Лицо ее дрогнуло. Она садится в кресло у двери и сжимает виски. Физическая боль кольнула в сердце. Раскаяние? Страх? Жалость?

«Что я делаю, безумная?»

Но почему раскаяние? Это не обман. Она не скроет. Обязательства перед ним? А перед гобой? Кто смеет насиловать ее душу? Ее свободную душу? Разве можно поступиться для кого бы то ни было своей свободой?

И ее вдруг охватывает гнев, разом стряхивающий оцепенение. Это невольная злоба беглеца на решетку, внезапно заградившую дорогу. Долой ее! Сокрушить, уничтожить.

Она гневно комкает бумажку, швыряет ее на пол и топчет ногами.

«„Будь только счастлива!“ Ах, он нарочно крикнул ей эти кроткие, всепрощающие слова! Зачем? Чтоб удержать ее? Чтоб убить ее порыв?»

Он все чувствует. Он издалека читает в ее душе.

Но разве можно удержать камень, летящий в пропасть? Что помешает ему достигнуть дна?

«Так нет же! Нет! Не хочу изменить себе. Я выше раскаяния. Выше жалости. Я свободна!»

Она почти кричит эти слова.

Стиснув губы, сдвинув брови, она подходит к туалетному столу, берет кошелек, накидывает манто. Идет к двери.

В коридоре часы бьют полночь.

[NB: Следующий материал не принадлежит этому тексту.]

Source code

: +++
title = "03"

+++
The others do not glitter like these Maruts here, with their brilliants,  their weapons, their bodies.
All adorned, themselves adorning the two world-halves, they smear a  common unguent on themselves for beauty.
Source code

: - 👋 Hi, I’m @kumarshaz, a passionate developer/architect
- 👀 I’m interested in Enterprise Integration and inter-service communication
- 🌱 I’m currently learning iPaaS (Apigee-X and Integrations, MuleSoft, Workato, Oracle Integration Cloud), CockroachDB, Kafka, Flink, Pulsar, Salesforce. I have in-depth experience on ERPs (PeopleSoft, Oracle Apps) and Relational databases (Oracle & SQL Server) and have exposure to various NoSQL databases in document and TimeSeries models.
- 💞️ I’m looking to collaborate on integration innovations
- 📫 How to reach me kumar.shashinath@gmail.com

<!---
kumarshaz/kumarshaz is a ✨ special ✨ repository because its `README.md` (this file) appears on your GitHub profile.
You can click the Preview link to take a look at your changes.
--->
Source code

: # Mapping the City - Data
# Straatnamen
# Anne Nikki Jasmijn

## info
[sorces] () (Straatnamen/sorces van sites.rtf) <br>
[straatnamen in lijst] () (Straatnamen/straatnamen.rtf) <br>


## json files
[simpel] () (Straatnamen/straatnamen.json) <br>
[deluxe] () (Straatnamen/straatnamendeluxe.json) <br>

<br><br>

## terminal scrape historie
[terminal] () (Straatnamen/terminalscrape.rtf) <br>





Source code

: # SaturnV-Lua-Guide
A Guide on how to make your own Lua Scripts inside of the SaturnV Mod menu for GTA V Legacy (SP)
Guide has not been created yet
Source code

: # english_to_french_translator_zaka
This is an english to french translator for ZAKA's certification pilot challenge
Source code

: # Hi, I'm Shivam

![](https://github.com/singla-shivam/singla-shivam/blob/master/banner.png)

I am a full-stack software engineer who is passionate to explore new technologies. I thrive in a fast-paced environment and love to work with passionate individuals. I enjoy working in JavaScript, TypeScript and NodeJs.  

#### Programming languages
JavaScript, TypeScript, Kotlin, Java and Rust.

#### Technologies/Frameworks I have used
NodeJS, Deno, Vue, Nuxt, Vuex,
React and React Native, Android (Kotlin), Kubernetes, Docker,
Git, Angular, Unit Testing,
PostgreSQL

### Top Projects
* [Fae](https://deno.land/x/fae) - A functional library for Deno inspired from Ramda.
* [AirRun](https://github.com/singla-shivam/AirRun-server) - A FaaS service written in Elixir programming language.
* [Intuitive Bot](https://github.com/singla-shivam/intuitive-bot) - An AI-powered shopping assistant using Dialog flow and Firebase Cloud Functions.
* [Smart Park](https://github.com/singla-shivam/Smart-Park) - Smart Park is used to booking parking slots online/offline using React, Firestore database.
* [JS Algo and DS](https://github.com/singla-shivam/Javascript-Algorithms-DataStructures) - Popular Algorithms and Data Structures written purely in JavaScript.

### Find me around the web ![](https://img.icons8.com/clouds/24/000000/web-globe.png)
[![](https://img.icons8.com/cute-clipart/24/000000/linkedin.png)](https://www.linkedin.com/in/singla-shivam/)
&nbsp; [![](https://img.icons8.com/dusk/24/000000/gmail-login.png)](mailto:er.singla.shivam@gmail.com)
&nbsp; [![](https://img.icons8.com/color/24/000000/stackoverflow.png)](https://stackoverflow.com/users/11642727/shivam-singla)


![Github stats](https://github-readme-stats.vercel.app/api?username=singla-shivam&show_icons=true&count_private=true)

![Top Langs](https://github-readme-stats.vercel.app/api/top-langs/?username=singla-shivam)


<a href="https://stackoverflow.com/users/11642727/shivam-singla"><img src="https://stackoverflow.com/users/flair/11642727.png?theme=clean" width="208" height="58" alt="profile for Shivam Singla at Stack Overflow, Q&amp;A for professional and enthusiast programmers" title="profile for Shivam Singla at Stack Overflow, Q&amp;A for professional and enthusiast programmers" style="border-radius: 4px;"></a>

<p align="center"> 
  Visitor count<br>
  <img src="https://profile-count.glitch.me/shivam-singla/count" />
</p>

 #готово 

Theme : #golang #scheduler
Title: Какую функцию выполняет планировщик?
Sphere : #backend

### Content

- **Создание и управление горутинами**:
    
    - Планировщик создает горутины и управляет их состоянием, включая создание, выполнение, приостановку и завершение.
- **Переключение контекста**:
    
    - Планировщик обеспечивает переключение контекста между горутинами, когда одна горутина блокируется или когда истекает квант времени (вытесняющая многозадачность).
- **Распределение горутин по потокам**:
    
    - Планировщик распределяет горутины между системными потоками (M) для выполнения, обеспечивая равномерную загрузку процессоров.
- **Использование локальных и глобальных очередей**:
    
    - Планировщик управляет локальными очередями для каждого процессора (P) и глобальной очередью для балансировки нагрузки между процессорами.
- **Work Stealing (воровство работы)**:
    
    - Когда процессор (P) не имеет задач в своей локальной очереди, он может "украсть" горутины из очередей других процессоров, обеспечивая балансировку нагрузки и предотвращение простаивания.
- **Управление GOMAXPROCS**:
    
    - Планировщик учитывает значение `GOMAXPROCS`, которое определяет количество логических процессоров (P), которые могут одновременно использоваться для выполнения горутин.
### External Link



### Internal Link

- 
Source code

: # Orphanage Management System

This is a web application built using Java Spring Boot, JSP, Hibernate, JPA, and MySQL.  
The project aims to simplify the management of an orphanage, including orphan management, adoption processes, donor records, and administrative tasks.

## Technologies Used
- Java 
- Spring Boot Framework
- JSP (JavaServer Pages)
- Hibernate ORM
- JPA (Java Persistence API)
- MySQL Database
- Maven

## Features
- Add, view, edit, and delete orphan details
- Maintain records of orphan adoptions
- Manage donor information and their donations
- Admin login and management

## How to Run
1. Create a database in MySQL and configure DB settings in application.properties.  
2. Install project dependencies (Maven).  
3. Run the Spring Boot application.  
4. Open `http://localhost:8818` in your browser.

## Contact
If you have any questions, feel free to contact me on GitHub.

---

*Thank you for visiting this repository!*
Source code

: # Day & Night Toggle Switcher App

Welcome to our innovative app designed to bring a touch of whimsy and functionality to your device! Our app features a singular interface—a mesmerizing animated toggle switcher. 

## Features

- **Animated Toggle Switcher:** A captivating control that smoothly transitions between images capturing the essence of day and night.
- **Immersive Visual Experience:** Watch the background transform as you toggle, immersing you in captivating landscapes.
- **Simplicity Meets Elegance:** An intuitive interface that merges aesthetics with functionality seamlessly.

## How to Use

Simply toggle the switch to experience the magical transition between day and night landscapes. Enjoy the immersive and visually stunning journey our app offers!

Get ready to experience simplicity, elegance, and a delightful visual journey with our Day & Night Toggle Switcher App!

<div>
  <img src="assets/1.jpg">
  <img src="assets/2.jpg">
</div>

Она бессильно опускается на стул, у двери.

«Это безумие», — слабо шепчет кто-то. «Нет! — упорно отвечает другой. — Почему безумие? Наши переговоры еще не кончены. Победа? Поражение? Все равно! Но неизвестности я дольше не вынесу…»

Еще несколько минут сидит она, напряженная, выпрямившаяся, словно ожидающая чего-то извне. Какого-то толчка. Глаза ее, широко открытые и немигающие, глядят внутрь себя, в темный колодец, откуда звучит зовущий голос.

В третий раз, как лунатик, она, проходит по комнате, гасит электричество и выводит.

В коридоре тихо, во внизу еще жизнь. Ресторан полон. Бледная, она спускается по лестнице, не замечая любопытных и плотоядных взглядов.

Вот она у подъезда. Холодный ветер с моря распахивает ее манто. Она делает знак лихачу и садится, безмолвная.

Никогда потом она не могла припомнить этой поездки.

Что думала она? И думала ли что-нибудь вообще? Навряд ли. То же ощущение пустоты и легкости, давно забытое ощущение было у нее тогда. Мозг молчал. И сердце билось ровно. Кто-то велел пойти. Кто-то сильный и темный, с кем спорить бесполезно. И она пошла.